Bit of a low-key comics week for me this week, although I noticed how I picked up more Marvel than DC titles for the first time in a while (3 Marvel vs 2 DC). Sadly Phantom: The Ghost Who Walks #1 which I was really looking forward to, didn’t seem to make it to my local comic shop.
The biggest issue this week for me was probably Ms Marvel #37. It represents a huge gamble by Marvel, and I must admit, I’m quite surprised and unsure of this direction. The final issue of the End of Ms Marvel arc sees Carol, who’s powers have been increasingly unreliable, forced to push herself to her limit against her opponent. Doing so however pushes her powers over the edge, and unable to control the energy, she explodes and dies.

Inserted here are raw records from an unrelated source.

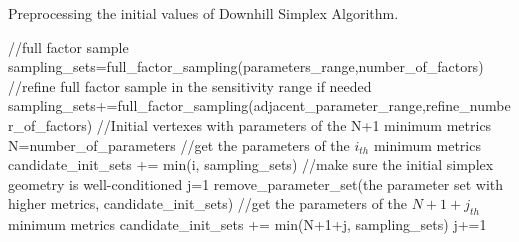 \documentclass[gmd, manuscript]{copernicus}
\begin{document}




\begin{algorithm}[htb]
\caption{Preprocessing the initial values of Downhill Simplex Algorithm.} 
\label{alg:sequential-operation}
\begin{algorithmic}
\STATE //full factor sample 
\STATE sampling\_sets=full\_factor\_sampling(parameters\_range,number\_of\_factors) 
\STATE //refine full factor sample in the sensitivity range if needed
\STATE sampling\_sets+=full\_factor\_sampling(adjacent\_parameter\_range,refine\_number\_of\_factors)
\ENDIF
\STATE
\STATE //Initial vertexes with parameters of the N+1 minimum metrics
\STATE N=number\_of\_parameters 
\STATE //get the parameters of the $i_{th}$ minimum metrics
\STATE candidate\_init\_sets += min(i, sampling\_sets) 
\ENDFOR
\STATE
\STATE //make sure the initial simplex geometry is well-conditioned
\STATE j=1
\STATE remove\_parameter\_set(the parameter set with higher metrics, candidate\_init\_sets)
\STATE //get the parameters of the $N+1+j_{th}$ minimum metrics
\STATE candidate\_init\_sets += min(N+1+j, sampling\_sets)
\STATE j+=1
\ENDWHILE
\end{algorithmic}
\end{algorithm}

\end{document}
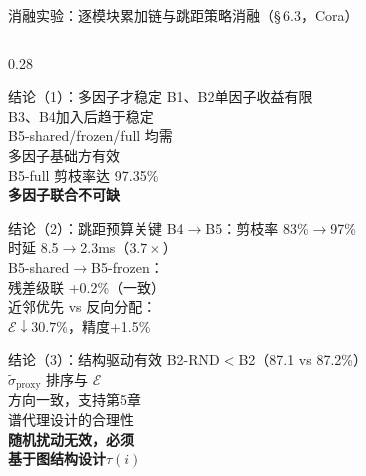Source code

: \documentclass[aspectratio=169,9pt,xcolor=dvipsnames]{beamer}
\newcommand{\highlight}[1]{\textcolor{myred}{\textbf{#1}}}
\newcommand{\green}[1]{\textcolor{mygreen}{#1}}
\begin{document}
\begin{frame}{消融实验：逐模块累加链与跳距策略消融（§\,6.3，Cora）}
\begin{columns}[T]
\begin{column}{0.28\textwidth}
  \small
  \begin{block}{结论（1）：多因子才稳定}
    B1、B2单因子收益有限\\
    B3、B4加入后趋于稳定\\
    B5-shared/frozen/full 均需\\
    多因子基础方有效\\
    B5-full 剪枝率达 \green{97.35\%}\\[2pt]
    \highlight{多因子联合不可缺}
  \end{block}

  \begin{block}{结论（2）：跳距预算关键}
    B4$\to$B5：剪枝率 83\%$\to$97\%\\
    时延 8.5$\to$2.3ms（$3.7\times$）\\
    B5-shared$\to$B5-frozen：\\
    残差级联 \green{+0.2\%}（一致）\\
    近邻优先 vs 反向分配：\\
    $\mathcal{E}{\downarrow}30.7\%$，精度+1.5\%
  \end{block}

  \begin{alertblock}{结论（3）：结构驱动有效}
    B2-RND$<$B2（87.1 vs 87.2\%）\\
    $\widetilde{\sigma}_{\mathrm{proxy}}$ 排序与 $\mathcal{E}$\\
    方向一致，支持第5章\\
    谱代理设计的合理性\\[2pt]
    \textbf{随机扰动无效，必须\\基于图结构设计$\tau(i)$}
  \end{alertblock}
\end{column}
\end{columns}
\end{frame}
\end{document}
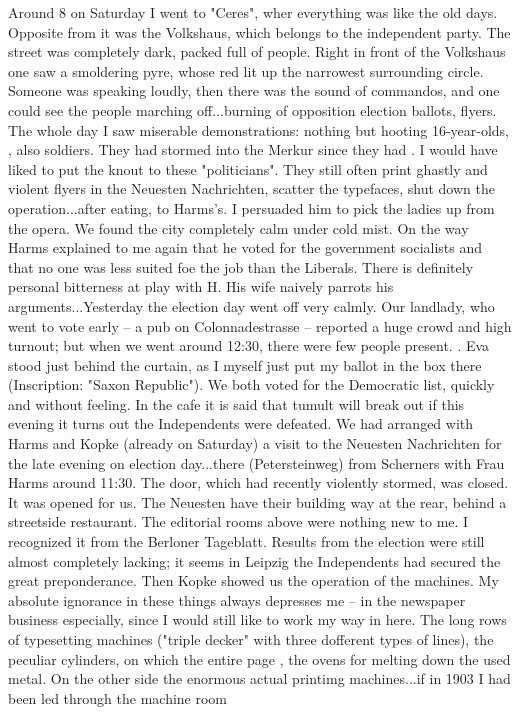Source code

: 
Around 8 on Saturday I went to "Ceres", wher everything was like the old days. Opposite from it was the Volkshaus, which belongs to the independent party. The street was completely dark, packed full of people. Right in front of the Volkshaus one saw a smoldering pyre, whose red lit up the narrowest surrounding circle. Someone was speaking loudly, then there was the sound of commandos, and one could see the people marching off...burning of opposition election ballots, flyers. The whole day I saw miserable demonstrations: nothing but hooting 16-year-olds, , also soldiers. They had stormed into the Merkur since they had . I would have liked to put the knout to these "politicians". They still often print ghastly and violent flyers in the Neuesten Nachrichten, scatter the typefaces, shut down the operation...after eating, to Harms's. I persuaded him to pick the ladies up from the opera. We found the city completely calm under cold mist. On the way Harms explained to me again that he voted for the government socialists and that no one was less suited foe the job than the Liberals. There is definitely personal bitterness at play with H. His wife naively parrots his arguments...Yesterday the election day went off very calmly. Our landlady, who went to vote early -- a pub on Colonnadestrasse -- reported a huge crowd and high turnout; but when we went around 12:30, there were few people present. . Eva stood just behind the curtain, as I myself just put my ballot in the box there (Inscription: "Saxon Republic"). We both voted for the Democratic list, quickly and without feeling. In the cafe it is said that tumult will break out if this evening it turns out the Independents were defeated. We had arranged with Harms and Kopke (already on Saturday) a visit to the Neuesten Nachrichten for the late evening on election day...there (Petersteinweg) from Scherners with Frau Harms around 11:30. The door, which had recently violently stormed, was closed. It was opened for us. The Neuesten have their building way at the rear, behind a streetside restaurant. The editorial rooms above were nothing new to me. I recognized it from the Berloner Tageblatt. Results from the election were still almost completely lacking; it seems in Leipzig the Independents had secured the great preponderance. Then Kopke showed us the operation of the machines. My absolute ignorance in these things always depresses me -- in the newspaper business especially, since I would still like to work my way in here. The long rows of typesetting machines  ("triple decker" with three dofferent types of lines), the peculiar cylinders, on which the entire page , the ovens for melting down the used metal. On the other side the enormous actual printimg machines...if in 1903 I had been led through the machine room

While I’m not a regular reader of the Ms Marvel title (just picking up the odd issues that look interesting), I’m finding this move a big gamble by Marvel. With Carol dead, Moonstone will become the title character of this book. Carol had only really recently been brought back to the fore-front of the Marvel Universe as Ms Marvel, so to replace her at a point where she’s just regained popularity seems a strange move. Granted we don’t know quite where they’re going with this plot (other than Moonstone taking over the book), but I can’t help but think this has the potential to backfire badly. The next issue stands to lose the Carol fans unless there’s a big twist ahead (while Carol exploded, we’ve seen energy-based heroes come back after dissipating before).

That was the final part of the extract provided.